| EXERCISE DETAILS |
Identify and copy all lines of the material where the string "left" is found.

---------- PROVIDED RECORDS

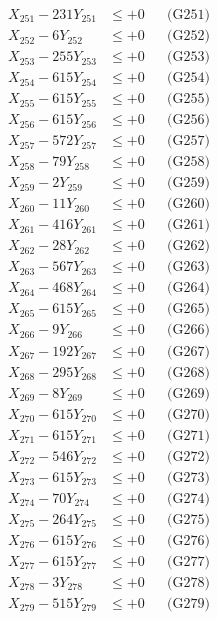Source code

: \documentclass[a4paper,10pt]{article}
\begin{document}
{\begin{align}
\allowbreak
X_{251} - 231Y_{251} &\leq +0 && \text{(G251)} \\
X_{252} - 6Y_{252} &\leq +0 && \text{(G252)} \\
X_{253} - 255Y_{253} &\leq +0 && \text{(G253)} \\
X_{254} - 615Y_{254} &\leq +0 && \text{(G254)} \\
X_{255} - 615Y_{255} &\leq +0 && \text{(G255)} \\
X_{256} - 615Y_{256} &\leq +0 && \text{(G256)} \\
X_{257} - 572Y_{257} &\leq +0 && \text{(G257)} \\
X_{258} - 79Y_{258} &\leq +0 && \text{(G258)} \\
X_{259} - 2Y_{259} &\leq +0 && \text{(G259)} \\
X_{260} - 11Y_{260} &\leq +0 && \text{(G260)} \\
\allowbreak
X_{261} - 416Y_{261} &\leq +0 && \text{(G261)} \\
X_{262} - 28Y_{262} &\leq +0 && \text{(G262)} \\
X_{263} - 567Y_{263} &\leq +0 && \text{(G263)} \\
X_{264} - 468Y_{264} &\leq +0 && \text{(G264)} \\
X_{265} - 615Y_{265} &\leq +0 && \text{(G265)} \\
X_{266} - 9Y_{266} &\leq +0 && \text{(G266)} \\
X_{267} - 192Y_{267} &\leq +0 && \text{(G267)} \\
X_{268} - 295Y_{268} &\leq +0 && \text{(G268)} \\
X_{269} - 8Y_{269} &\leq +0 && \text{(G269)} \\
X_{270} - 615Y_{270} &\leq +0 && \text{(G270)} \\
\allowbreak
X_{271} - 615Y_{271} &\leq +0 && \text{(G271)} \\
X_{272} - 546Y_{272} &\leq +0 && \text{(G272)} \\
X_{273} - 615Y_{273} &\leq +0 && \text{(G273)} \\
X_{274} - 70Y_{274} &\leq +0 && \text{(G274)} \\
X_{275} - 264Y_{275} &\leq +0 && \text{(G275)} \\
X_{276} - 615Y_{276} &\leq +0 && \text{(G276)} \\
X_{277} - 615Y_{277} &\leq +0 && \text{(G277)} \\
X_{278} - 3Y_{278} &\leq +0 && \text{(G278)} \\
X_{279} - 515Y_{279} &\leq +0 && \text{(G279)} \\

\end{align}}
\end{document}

--------------------
---------- PROVIDED RECORDS

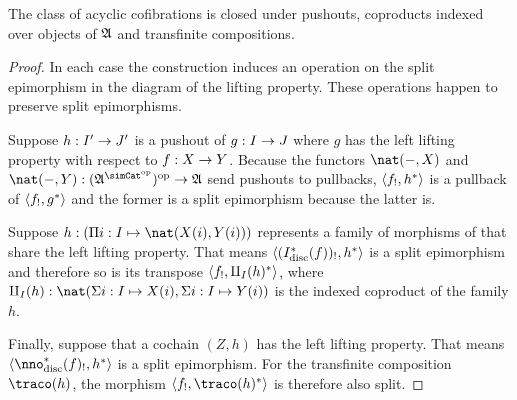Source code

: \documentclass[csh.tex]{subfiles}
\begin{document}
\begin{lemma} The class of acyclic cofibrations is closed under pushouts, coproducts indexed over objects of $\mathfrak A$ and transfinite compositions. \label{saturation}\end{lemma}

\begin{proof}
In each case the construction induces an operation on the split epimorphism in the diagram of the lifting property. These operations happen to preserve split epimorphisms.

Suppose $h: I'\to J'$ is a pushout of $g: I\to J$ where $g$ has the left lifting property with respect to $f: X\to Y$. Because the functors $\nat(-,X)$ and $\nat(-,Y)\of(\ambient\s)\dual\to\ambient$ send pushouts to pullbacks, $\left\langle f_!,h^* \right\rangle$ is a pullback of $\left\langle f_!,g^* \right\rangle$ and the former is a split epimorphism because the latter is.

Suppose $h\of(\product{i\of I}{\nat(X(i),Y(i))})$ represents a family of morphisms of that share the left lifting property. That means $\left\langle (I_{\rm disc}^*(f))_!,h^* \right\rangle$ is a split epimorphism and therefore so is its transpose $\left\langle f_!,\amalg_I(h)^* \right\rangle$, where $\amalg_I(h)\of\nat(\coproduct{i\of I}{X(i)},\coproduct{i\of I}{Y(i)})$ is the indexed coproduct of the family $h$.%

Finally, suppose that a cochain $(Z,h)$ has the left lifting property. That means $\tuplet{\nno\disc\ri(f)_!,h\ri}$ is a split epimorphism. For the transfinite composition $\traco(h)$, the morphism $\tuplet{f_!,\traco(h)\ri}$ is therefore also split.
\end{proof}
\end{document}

--------------------

| EXERCISE RESPONSE |
Suppose $h: I'\to J'$ is a pushout of $g: I\to J$ where $g$ has the left lifting property with respect to $f: X\to Y$. Because the functors $\nat(-,X)$ and $\nat(-,Y)\of(\ambient\s)\dual\to\ambient$ send pushouts to pullbacks, $\left\langle f_!,h^* \right\rangle$ is a pullback of $\left\langle f_!,g^* \right\rangle$ and the former is a split epimorphism because the latter is.
Suppose $h\of(\product{i\of I}{\nat(X(i),Y(i))})$ represents a family of morphisms of that share the left lifting property. That means $\left\langle (I_{\rm disc}^*(f))_!,h^* \right\rangle$ is a split epimorphism and therefore so is its transpose $\left\langle f_!,\amalg_I(h)^* \right\rangle$, where $\amalg_I(h)\of\nat(\coproduct{i\of I}{X(i)},\coproduct{i\of I}{Y(i)})$ is the indexed coproduct of the family $h$.%
Finally, suppose that a cochain $(Z,h)$ has the left lifting property. That means $\tuplet{\nno\disc\ri(f)_!,h\ri}$ is a split epimorphism. For the transfinite composition $\traco(h)$, the morphism $\tuplet{f_!,\traco(h)\ri}$ is therefore also split.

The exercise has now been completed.